The coops have also provided facilities for the training carried out with the MEs, although other training has been carried out in the field and at the training centres of partners.
The quality of many forest products is affected by post-harvest handling due to the humidity in the project area. Spices need to be dried properly, while fruits need to be used before they deteriorate. In addition, honey should be harvested at the time when water content is lowest and smoking the hive to calm the bees needs care so as not to affect the quality of the honey. Production of honey from ground located transitional hives has also been developed through training by Apinec staff in order to facilitate the involvement of women in beekeeping.
The production of cosmetics, chutneys and jams is being explored in order to add value to forest fruits and seeds. High value and low bulk items such as these may be one way to make careful forest management worthwhile. One partner, ecopia, has run a series of courses for women in such processing. Future areas of work with the seeds from Forest Mahogany will be explored once the results from laboratory analysis are produced.
Private sector partners are involved in this project to provide advice and linkages to value chains along which the various NTFPs and related products forest can travel to market. These partners include Apinec and ecopia, as well as the Bench Sheko Cooperative Union. There is considerable risk in exploring how items used locally can be marketed commercially hence the critical role of these partners.

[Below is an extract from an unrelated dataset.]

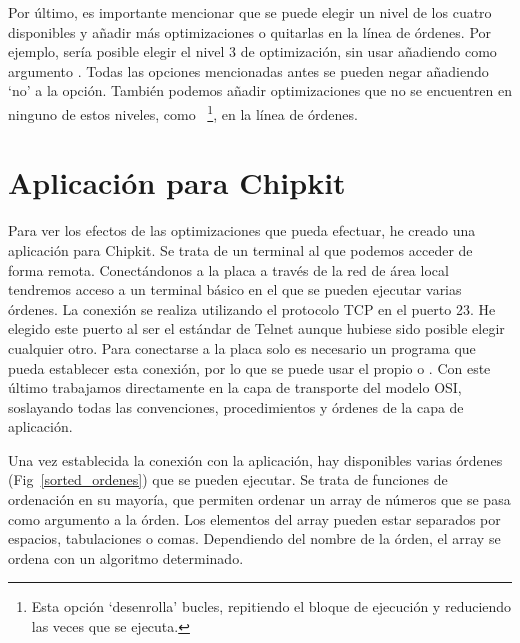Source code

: Por último, es importante mencionar que se puede elegir un nivel de los cuatro disponibles y añadir más optimizaciones o quitarlas en la línea de órdenes. Por ejemplo, sería posible elegir el nivel 3 de optimización, sin usar  añadiendo como argumento . Todas las opciones mencionadas antes se pueden negar añadiendo `no' a la opción. También podemos añadir optimizaciones que no se encuentren en ninguno de estos niveles, como ~\footnote{Esta opción `desenrolla' bucles, repitiendo el bloque de ejecución y reduciendo las veces que se ejecuta.}, en la línea de órdenes.

\section{Aplicación para Chipkit}

Para ver los efectos de las optimizaciones que  pueda efectuar, he creado una aplicación para Chipkit. Se trata de un terminal al que podemos acceder de forma remota. Conectándonos a la placa a través de la red de área local tendremos acceso a un terminal básico en el que se pueden ejecutar varias órdenes. La conexión se realiza utilizando el protocolo TCP en el puerto 23. He elegido este puerto al ser el estándar de Telnet aunque hubiese sido posible elegir cualquier otro. Para conectarse a la placa solo es necesario un programa que pueda establecer esta conexión, por lo que se puede usar el propio  o . Con este último trabajamos directamente en la capa de transporte del modelo OSI, soslayando todas las convenciones, procedimientos y órdenes de la capa de aplicación.

Una vez establecida la conexión con la aplicación, hay disponibles varias órdenes (Fig~\ref{sorted_ordenes}) que se pueden ejecutar. Se trata de funciones de ordenación en su mayoría, que permiten ordenar un array de números que se pasa como argumento a la órden. Los elementos del array pueden estar separados por espacios, tabulaciones o comas. Dependiendo del nombre de la órden, el array se ordena con un algoritmo determinado.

Monitoring Biodiversity and Forest Management
Community skills in biodiversity monitoring – a sort of citizen science approach – are being developed through training and practice so as to build skills for ensuring sustainable harvesting of NTFPs. This is a new practice in the country and one shared with the federal level Ethiopian Biodiversity Institute for wider application.

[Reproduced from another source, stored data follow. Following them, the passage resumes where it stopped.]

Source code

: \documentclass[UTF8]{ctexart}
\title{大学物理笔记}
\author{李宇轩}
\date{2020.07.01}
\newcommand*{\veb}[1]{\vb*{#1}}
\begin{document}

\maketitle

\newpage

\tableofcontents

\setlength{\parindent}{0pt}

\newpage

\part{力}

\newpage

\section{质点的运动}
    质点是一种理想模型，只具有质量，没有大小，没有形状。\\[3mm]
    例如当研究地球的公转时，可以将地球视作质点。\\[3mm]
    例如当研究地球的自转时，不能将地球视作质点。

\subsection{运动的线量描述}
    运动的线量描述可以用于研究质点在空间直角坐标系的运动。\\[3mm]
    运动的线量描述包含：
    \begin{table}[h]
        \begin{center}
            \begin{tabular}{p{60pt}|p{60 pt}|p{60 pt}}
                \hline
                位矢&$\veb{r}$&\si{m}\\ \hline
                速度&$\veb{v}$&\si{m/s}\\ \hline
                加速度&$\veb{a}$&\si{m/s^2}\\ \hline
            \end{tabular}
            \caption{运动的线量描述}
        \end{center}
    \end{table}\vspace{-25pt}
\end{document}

Sharing Knowledge / Lessons and Influencing Policy Makers
The project holds regular workshops with local communities ensuring that lessons from one locality are passed on to those in other areas. There are also meetings with government staff and discussions about the implications of these lessons for policy on forest management and conservation, as well as trade in forest products. Female government staff have been encouraged to take a lead in supporting the micro-enterprises.
Socio-economic data has been collected in years 1 and 3 by an independent consultant. This comprises household level surveys and focus group discussions. Household surveys involved speaking to the household head; where this is a man, women were surveyed separately. Focus group discussions were split by gender (male/female group discussions followed by a general group discussion) and written up in a gender sensitive manner. In addition to these independent surveys, all project data is disaggregated by gender.